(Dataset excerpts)
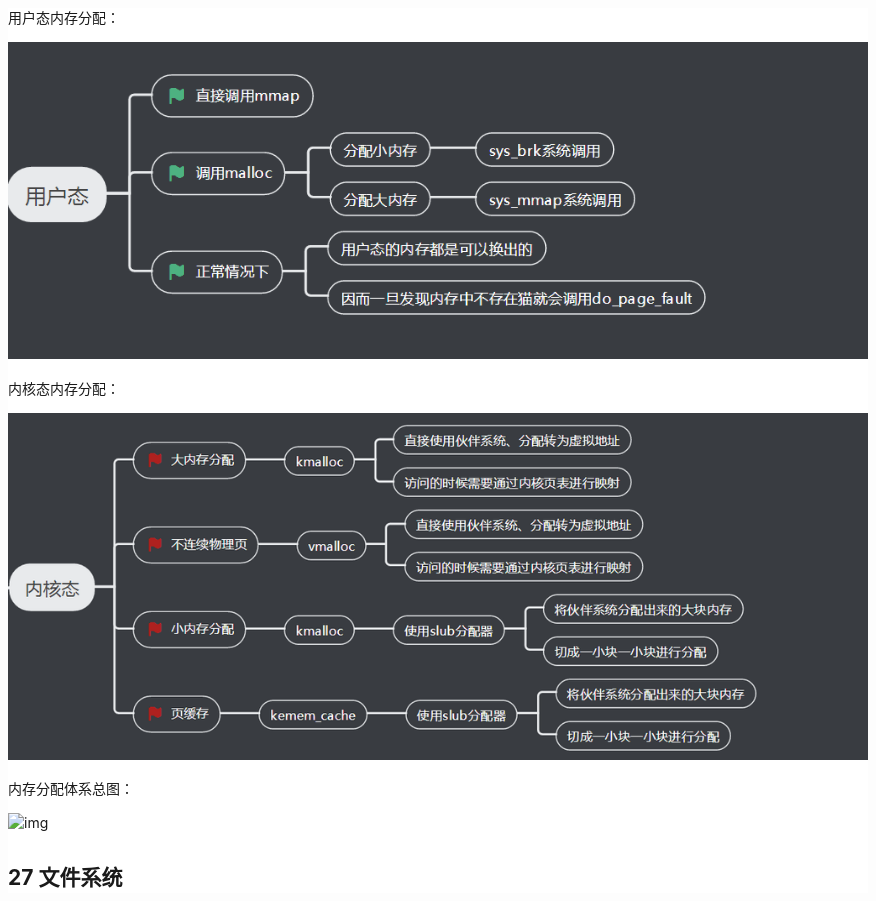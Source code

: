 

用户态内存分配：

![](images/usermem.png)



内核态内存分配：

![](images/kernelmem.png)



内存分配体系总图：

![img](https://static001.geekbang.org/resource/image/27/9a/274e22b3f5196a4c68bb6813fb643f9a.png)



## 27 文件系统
--
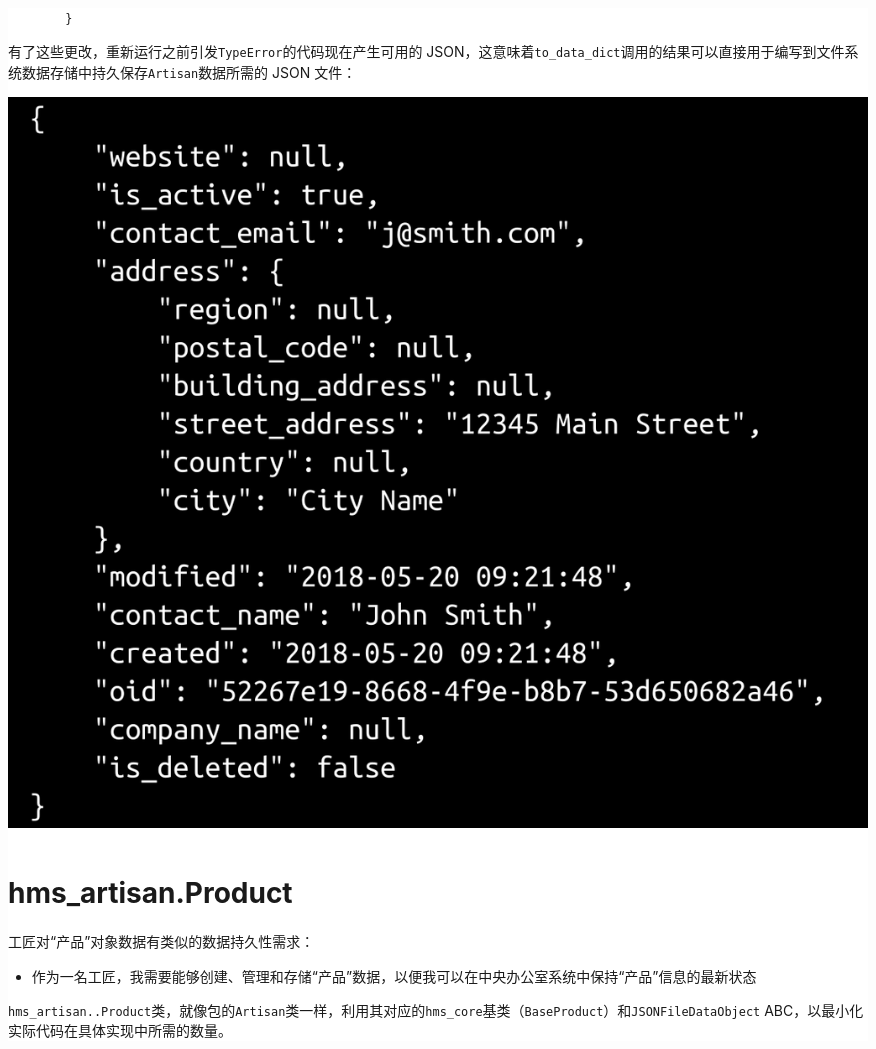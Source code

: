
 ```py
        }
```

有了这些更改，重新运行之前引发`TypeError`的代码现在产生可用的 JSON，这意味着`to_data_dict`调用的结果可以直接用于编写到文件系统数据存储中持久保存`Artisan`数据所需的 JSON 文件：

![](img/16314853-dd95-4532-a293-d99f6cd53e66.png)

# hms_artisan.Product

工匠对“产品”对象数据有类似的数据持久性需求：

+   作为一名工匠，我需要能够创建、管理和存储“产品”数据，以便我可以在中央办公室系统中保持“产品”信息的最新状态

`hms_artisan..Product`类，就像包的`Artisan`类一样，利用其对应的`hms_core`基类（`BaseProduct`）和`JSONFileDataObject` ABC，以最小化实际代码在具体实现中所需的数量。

WHAT IS NEEDED — Copy each line of the records that contains the word "Product".

WRITTEN RESPONSE —
# hms_artisan.Product
`hms_artisan..Product`类，就像包的`Artisan`类一样，利用其对应的`hms_core`基类（`BaseProduct`）和`JSONFileDataObject` ABC，以最小化实际代码在具体实现中所需的数量。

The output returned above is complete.